Vivek Rai, Daniel X. Quang, Michael R. Erdos, Darren A. Cusanovich, Riza M. Daza, Narisu Narisu, Luli S. Zou, John P. Didion, Yuanfang Guan, Jay Shendure, Stephen C.J. Parker, Francis S. Collins

Genetic predisposition is one of the factors that can lead to type 2 diabetes (T2D). ATAC-seq is a high-throughput epigenomic profiling method to determine chromatin accessibility across samples in a tissue-wide manner. Rai, Quang, et al. use single-cell combinatorial indexing ATAC-seq that enables them to deconvolve cell populations and identify cell-type-specific regulatory signatures underlying T2D. They found T2D single nucleotide polymorphisms to be significantly enriched in beta cell-specific and across cell-type shared islet open chromatin, but not in alpha or delta cell-specific open chromatin. They also developed a novel deep learning-based strategy to improve signal recovery and feature reconstruction for low abundance cell populations and apply it successfully to delta cells (<5% of the total islet population) identified in the study.

Objective: Type 2 diabetes (T2D) is a complex disease characterized by pancreatic islet dysfunction, insulin resistance, and disruption of blood glucose levels. Genome-wide association studies (GWAS) have identified > 400 independent signals that encode genetic predisposition. More than 90% of associated single-nucleotide polymorphisms (SNPs) localize to non-coding regions and are enriched in chromatin-defined islet enhancer elements, indicating a strong transcriptional regulatory component to disease susceptibility. Pancreatic islets are a mixture of cell types that express distinct hormonal programs, so each cell type may contribute differentially to the underlying regulatory processes that modulate T2D-associated transcriptional circuits. Existing chromatin profiling methods such as ATAC-seq and DNase-seq, applied to islets in bulk, produce aggregate profiles that mask important cellular and regulatory heterogeneity.

Methods: We present genome-wide single-cell chromatin accessibility profiles in >1,600 cells derived from a human pancreatic islet sample using single-cell combinatorial indexing ATAC-seq (sci-ATAC-seq). We also developed a deep learning model based on U-Net architecture to accurately predict open chromatin peak calls in rare cell populations.

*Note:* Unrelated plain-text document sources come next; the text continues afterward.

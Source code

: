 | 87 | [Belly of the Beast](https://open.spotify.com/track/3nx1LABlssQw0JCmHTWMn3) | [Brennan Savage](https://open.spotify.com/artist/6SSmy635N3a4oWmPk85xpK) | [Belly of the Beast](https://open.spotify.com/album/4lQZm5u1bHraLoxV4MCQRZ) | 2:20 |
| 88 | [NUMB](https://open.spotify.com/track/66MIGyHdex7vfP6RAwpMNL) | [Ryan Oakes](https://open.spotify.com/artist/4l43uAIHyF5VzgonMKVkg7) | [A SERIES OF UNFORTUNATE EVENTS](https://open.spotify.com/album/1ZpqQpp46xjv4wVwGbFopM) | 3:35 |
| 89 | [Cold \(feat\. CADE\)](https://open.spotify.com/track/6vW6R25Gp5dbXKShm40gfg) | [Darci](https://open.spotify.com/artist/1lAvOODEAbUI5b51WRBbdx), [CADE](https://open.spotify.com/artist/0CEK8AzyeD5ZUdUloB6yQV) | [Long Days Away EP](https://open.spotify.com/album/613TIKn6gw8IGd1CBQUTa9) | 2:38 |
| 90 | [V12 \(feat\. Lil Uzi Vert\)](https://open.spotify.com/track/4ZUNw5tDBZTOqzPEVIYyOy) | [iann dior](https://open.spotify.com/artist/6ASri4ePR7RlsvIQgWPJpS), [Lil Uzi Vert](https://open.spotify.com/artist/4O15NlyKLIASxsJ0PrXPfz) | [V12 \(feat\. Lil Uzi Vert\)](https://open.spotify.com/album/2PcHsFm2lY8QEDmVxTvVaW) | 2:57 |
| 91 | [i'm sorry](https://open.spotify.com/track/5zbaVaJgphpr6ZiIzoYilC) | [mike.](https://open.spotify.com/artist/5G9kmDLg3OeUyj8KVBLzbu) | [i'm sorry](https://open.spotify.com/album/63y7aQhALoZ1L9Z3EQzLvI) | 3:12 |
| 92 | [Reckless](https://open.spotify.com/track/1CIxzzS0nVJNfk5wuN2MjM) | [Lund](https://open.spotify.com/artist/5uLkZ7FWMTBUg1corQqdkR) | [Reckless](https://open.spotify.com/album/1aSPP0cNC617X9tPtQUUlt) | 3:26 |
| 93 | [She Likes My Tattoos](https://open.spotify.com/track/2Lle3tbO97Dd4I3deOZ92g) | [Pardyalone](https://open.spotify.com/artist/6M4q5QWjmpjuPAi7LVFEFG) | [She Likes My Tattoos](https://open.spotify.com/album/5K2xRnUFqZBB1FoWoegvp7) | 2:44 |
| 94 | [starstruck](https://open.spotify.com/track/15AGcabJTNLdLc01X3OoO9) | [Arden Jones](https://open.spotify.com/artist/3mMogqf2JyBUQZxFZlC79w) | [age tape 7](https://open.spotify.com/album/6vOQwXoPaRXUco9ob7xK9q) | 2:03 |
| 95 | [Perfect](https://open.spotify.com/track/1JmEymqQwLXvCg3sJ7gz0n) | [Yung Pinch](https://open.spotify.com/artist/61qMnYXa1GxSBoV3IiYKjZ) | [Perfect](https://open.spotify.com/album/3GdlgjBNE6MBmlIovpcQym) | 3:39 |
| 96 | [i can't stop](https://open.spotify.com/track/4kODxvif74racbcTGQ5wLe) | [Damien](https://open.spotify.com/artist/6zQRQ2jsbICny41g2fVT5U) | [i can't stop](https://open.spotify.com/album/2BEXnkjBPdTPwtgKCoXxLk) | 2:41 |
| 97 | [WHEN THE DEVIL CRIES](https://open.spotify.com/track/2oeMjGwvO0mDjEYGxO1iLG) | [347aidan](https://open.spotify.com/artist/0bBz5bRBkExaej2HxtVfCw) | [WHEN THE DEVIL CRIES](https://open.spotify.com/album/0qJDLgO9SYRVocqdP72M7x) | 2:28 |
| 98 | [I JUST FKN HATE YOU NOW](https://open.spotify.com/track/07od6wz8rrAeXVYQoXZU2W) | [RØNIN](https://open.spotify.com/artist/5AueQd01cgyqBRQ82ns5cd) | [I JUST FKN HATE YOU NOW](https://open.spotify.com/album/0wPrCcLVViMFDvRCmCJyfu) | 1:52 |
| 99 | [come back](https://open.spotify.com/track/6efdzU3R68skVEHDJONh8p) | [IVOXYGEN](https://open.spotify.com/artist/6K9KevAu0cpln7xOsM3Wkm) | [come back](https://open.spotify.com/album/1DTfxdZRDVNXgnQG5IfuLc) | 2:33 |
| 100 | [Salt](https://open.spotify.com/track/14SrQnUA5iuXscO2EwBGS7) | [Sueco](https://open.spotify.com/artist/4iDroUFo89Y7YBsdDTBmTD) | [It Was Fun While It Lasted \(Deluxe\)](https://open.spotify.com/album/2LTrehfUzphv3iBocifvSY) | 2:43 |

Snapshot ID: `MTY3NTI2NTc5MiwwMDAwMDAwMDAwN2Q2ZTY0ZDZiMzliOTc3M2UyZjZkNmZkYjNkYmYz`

Results: We show that sci-ATAC-seq profiles allow us to deconvolve alpha, beta, and delta cell populations and identify cell-type-specific regulatory signatures underlying T2D. Particularly, T2D GWAS SNPs are significantly enriched in beta cell-specific and across cell-type shared islet open chromatin, but not in alpha or delta cell-specific open chromatin. We also demonstrate, using less abundant delta cells, that deep learning models can improve signal recovery and feature reconstruction of rarer cell populations. Finally, we use co-accessibility measures to nominate the cell-specific target genes at 104 non-coding T2D GWAS signals.

Conclusions: Collectively, we identify the islet cell type of action across genetic signals of T2D predisposition and provide higher-resolution mechanistic insights into genetically encoded risk pathways.